And at the start of these issues the X-men are heroes in the public eye, and they have a crazy superiority complex about being homo sapiens superior. I can stand most of these problems but its the dirty old man Xavier who's doing my nut in, honestly forget Patrick Stewart, Jimmy Saville would have been perfect to play this wierd old fool!

Lefisc said...

Ironically, while this seems to be about Stan Lee, Roy Thomas wrote Most of the stories beginning with issue number 20 i n the 1960s

The X-Men were very successful under Stan Lee and was quickly converted to a monthly. Not only were many characters introduced that became iconic, Prof X, Magneto, The Stranger, the Sentinels, Stan Lee also introduce the concept of mutant discrimination A concert that is used even today.

The X-Men did last 66 issues of new stories but was also very popular in reprints. Of course the concept really took off in the mid-1970s. Any popular Comics had similar or less or runs in the X-Men. Tomb of Dracula lasted 70 issues, but Man- Thing, Werewolf By Night, which were popular enough to have a giant size series in their beginning didn’t last half as long.
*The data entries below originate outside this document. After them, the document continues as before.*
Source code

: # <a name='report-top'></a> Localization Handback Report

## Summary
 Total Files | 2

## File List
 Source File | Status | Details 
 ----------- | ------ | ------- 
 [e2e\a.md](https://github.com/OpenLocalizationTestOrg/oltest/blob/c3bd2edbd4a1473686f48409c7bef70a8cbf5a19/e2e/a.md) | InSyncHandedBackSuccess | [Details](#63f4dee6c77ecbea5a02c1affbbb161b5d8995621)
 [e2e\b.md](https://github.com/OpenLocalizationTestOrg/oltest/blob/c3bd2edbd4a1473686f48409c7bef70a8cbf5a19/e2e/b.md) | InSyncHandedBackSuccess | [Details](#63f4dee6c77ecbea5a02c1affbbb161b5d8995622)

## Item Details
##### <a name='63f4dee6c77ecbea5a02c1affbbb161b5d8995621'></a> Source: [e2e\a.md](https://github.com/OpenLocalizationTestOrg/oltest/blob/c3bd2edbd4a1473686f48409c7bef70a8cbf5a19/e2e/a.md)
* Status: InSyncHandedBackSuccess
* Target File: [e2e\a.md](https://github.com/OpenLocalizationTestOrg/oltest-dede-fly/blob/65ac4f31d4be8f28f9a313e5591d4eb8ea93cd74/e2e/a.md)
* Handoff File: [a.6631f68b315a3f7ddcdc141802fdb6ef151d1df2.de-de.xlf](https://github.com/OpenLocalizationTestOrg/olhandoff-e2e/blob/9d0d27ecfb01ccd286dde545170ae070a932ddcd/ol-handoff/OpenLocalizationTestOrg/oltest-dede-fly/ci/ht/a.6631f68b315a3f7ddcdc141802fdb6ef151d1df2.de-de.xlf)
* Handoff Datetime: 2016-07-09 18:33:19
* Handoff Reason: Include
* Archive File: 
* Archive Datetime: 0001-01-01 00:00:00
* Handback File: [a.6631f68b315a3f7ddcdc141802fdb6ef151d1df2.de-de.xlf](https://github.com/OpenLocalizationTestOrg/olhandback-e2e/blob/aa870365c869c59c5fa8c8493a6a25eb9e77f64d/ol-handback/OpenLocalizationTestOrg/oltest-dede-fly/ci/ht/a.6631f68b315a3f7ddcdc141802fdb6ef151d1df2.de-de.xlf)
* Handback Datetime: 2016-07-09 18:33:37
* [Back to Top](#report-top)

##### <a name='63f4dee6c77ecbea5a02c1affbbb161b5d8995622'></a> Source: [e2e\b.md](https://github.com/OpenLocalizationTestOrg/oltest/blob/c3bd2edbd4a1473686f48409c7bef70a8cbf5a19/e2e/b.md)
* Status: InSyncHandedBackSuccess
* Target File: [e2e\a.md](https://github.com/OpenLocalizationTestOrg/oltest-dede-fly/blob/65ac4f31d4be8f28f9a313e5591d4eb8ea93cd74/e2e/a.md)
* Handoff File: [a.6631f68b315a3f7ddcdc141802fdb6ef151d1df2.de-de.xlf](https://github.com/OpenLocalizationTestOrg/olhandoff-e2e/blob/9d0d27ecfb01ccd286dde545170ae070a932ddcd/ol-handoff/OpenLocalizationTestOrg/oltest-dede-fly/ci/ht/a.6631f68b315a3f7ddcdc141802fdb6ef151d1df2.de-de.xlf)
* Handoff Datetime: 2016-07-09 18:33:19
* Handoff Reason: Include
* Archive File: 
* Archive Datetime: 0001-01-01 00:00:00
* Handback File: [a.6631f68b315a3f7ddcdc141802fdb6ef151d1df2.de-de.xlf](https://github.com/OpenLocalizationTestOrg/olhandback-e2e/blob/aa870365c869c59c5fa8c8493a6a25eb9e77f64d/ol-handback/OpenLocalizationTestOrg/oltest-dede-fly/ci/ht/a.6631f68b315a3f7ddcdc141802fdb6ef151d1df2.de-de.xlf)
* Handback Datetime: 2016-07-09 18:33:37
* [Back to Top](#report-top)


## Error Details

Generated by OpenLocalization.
Stan Lee didn’t just present the characters as they did at DC, he developed them. He gave them a personality that was different than others in the same series. This is new with the time and looking back this author doesn’t like that. He keeps comparing the original X men in their original time to stories written decades later, when they didn’t have a Comics code. Don’t forget that even slang was monitored by the code. There were certain words you can use in certain that you couldn’t. Marvel Girl was a product of her time. Sadly, most women which treated like this in Comics, but Stan Lee let those characters grow and his attitude changed radically in just a couple of years. The invisible girl became the invisible woman and was given more powers. This author chooses to ignore the customs of that time when you can’t.